Regelmäßig ist zu lesen, dass nicht nur minderjährige Frauen, sondern sogar kleine Mädchen an oftmals sehr viel ältere Männer als Bräute „verkauft“ werden. Oft wissen die Mädchen gar nicht, was mit ihnen nach der Eheschließung geschehen wird, dass sie in ein fremdes Haus ziehen, den Haushalt erledigen und vor allem das Bett mit einem ihnen vollkommen unbekannten Mann teilen müssen und Kinder bekommen werden – obwohl sie selbst noch Kinder sind. Internationale Organisationen werten diese Form der Zwangsheirat als schwerwiegenden Verstoß gegen die Menschenrechte.
Neben Afghanistan wurden in den letzten Jahren vor allem Fälle im Jemen bekannt, wo einige Mädchen in ihrer Hochzeitsnacht so schwer vergewaltigt wurden, dass sie starben. Jemenitische Menschenrechtsorganisationen fordern schon lange die Abschaffung der Kinderehe und eine Verurteilung der Täter. Tatsächlich wurde jedoch 1999 das Schutzalter von 15 Jahren auf den Beginn der Pubertät gesenkt.
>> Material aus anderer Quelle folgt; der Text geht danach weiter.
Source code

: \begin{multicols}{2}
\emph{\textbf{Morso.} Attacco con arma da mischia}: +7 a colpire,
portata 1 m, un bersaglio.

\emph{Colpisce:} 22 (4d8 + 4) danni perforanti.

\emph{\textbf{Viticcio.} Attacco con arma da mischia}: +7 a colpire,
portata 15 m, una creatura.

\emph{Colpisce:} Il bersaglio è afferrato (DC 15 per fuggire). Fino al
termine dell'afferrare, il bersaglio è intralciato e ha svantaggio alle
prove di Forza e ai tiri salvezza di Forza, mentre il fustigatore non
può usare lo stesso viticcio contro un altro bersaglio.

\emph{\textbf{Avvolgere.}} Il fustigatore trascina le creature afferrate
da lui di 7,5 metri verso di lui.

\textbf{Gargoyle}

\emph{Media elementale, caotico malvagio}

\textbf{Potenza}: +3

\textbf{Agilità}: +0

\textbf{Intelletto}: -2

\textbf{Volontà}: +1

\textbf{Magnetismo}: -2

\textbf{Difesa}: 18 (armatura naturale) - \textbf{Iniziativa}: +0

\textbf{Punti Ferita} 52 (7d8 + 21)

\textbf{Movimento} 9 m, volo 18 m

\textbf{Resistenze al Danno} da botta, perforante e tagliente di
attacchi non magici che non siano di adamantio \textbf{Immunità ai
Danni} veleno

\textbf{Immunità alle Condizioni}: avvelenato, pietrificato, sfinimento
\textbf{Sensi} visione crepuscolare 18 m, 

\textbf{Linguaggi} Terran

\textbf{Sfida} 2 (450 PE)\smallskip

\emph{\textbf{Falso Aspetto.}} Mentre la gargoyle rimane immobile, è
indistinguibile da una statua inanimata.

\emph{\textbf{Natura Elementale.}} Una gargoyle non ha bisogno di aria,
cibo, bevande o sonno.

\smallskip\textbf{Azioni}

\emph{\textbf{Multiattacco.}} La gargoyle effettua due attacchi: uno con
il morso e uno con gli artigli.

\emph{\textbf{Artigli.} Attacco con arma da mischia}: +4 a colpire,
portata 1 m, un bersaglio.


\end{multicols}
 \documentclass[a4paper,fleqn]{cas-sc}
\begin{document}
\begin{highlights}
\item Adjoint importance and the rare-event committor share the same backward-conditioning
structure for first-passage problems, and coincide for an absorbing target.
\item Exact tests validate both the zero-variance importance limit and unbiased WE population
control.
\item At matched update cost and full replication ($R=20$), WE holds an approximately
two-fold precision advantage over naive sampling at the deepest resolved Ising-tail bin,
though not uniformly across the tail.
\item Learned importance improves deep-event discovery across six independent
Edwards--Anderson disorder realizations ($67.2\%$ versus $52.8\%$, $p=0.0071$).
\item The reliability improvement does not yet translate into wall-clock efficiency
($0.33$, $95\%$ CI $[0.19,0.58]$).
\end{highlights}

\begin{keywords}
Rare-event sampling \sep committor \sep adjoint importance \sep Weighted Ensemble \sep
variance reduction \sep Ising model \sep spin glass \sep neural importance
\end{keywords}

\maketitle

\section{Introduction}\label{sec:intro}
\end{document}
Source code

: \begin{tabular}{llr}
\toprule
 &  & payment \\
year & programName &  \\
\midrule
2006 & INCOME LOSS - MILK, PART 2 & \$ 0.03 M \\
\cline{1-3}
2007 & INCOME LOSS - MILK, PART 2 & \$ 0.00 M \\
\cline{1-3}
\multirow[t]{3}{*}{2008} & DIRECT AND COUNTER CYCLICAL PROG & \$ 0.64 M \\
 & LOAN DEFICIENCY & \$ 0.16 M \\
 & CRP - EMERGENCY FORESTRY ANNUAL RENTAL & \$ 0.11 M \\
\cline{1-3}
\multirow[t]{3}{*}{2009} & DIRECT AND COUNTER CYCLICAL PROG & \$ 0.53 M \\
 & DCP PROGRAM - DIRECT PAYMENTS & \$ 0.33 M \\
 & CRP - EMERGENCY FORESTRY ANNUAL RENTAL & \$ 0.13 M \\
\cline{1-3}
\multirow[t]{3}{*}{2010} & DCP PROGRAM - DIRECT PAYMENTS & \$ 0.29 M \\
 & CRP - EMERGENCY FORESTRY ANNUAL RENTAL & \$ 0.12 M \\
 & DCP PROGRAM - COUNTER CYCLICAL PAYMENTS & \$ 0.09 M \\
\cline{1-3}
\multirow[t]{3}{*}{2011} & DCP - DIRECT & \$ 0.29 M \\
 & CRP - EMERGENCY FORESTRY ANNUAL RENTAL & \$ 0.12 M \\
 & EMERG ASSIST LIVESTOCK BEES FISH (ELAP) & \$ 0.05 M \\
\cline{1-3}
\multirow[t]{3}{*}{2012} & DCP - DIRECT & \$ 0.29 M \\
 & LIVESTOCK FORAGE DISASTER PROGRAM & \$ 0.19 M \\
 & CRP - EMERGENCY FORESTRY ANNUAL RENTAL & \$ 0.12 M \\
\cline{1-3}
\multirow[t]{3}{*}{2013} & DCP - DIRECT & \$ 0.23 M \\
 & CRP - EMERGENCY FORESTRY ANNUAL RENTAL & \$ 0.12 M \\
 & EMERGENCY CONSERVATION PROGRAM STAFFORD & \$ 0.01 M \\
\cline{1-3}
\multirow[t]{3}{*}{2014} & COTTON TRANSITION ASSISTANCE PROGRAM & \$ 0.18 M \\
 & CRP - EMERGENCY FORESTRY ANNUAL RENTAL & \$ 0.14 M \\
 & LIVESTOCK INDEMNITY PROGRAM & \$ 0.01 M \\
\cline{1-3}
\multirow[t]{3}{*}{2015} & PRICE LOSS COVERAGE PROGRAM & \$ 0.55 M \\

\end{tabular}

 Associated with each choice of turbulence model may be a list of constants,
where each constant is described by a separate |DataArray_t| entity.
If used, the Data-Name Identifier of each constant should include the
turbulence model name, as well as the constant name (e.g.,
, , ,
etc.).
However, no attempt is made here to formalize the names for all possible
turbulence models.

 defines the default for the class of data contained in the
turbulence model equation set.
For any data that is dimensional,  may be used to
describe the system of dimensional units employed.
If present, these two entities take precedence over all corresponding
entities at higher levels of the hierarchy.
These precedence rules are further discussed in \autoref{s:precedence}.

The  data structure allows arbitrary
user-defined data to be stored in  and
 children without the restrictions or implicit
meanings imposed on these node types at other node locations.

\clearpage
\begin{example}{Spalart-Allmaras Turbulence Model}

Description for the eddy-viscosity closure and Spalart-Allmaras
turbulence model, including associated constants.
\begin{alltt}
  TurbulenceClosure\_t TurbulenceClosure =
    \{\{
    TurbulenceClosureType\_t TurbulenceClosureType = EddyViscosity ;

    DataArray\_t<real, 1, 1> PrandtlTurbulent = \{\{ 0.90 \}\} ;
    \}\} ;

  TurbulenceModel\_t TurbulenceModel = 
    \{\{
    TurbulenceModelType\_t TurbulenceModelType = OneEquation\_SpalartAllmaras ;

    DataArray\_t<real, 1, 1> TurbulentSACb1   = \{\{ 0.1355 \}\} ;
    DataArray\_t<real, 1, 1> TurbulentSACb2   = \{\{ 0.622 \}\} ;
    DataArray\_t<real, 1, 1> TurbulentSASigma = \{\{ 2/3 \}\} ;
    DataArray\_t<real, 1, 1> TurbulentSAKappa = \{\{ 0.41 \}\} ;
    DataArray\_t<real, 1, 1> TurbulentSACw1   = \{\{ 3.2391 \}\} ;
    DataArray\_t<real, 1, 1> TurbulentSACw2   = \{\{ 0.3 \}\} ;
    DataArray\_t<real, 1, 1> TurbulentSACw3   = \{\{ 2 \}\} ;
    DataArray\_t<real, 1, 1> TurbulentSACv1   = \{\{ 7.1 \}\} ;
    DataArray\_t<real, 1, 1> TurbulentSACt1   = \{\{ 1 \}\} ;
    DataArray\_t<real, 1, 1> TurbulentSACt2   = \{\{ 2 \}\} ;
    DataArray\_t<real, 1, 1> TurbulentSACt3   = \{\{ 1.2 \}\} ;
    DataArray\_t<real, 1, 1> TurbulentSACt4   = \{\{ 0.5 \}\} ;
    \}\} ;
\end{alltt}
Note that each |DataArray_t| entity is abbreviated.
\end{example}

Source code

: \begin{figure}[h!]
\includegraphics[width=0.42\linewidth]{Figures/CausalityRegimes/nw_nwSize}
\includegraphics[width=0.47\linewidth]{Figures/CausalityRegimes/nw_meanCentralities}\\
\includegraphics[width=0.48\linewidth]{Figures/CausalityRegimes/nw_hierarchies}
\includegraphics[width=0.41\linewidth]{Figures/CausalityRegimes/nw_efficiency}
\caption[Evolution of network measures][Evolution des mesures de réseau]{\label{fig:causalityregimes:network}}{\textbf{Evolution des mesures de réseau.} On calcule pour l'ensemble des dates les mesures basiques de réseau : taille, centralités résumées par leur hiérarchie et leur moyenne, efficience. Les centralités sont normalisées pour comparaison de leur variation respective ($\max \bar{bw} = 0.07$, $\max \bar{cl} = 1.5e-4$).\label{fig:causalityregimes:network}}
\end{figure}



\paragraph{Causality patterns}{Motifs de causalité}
Die Ehemänner und die Väter der Mädchen müssen sich nur selten vor Gericht verantworten. Die starken religiösen und traditionalistischen Kräfte im jemenitischen Parlament verhindern regelmäßig ein Gesetz, das das Mindestalter für die Eheschließung auf 18 Jahre anhebt.
Die Befürworter der Kinderehe im Jemen wie auch im Iran, in Pakistan oder Ägypten, wo derzeit eine Herabsenkung oder gar Aufhebung des gesetzlichen Mindestalters diskutiert wird, beziehen sich in ihrer Argumentation auf die islamischen Quellen Koran und Sunna. Aus der Sure 4, Vers 6 leiten sie ab, dass Kinder mit Beginn der Pubertät verheiratet werden dürfen. Weiter beziehen sie sich auf einen Hadith (Taten und Aussprüche des Propheten), nachdem die Frau des Propheten Muhammad, Aischa, bei der Eheschließung sechs und beim ersten Geschlechtsverkehr neun Jahre alt gewesen sein soll; letzteres sei folglich das Mindestalter von Frauen bei der Hochzeit. Nach den Befürwortern der Kinderehe gilt ein Ignorieren dieses Hadith als illegitime Veränderung des göttlichen Gesetzes. Die Verheiratung sehr junger Mädchen wird jedoch meistens nur empfohlen, wenn „gute Gründe“ vorliegen, beispielsweise wenn das Mädchen Waise geworden ist oder die Eltern sich nicht mehr um das Kind kümmern können.
Die Mehrheit der islamischen Gelehrten und Staaten lehnt heute die Verheiratung von Kindern ab – auch wenn viele Länder die Scharia (islamisches Recht) als alleinige oder hauptsächliche Rechtsquelle kennen. Manche unterscheiden zwischen dem Heiratsalter und dem Zeitpunkt des ersten Geschlechtsverkehrs. Demnach können Kinder bereits im Säuglingsalter einander versprochen werden, zum Sex soll es jedoch erst kommen, wenn das Mädchen zu menstruieren beginnt.
Die Islamgelehrten und Politiker argumentieren vor allem mit der Gefährdung des Kindeswohls und verweisen darauf, dass bis auf Somalia und Südsudan alle mehrheitlich muslimischen Staaten die UN-Kinderrechtskonvention unterzeichnet haben. Hinzu kommen theologische Begründungen: So erklären manche Gelehrte, Aischa sei bei der Hochzeit doch deutlich älter gewesen. Weiter gilt sie als besondere Frau, die trotz ihrer Jugend sehr reif war, so dass nicht ihr biologisches Alter, sondern ihr Charakter entscheidend gewesen sei. Wieder andere billigen die Heirat von kleinen Mädchen allein dem Propheten Muhammad zu, kein anderer muslimischer Mann dürfe dieses heute tun. Die Sure 4, Vers 6 kann auch so interpretiert werden, dass das beste Heiratsalter eine Periode nach der Zeit der Pubertät ist, in der das Mädchen oder der Junge zu intellektueller Reife gelangt sind. Es wird auch betont, dass sowohl die Frau als auch der Mann in die Ehe einwilligen müssen; ein Kind könne eine solche Entscheidung in seiner Tragweite jedoch noch gar nicht begreifen.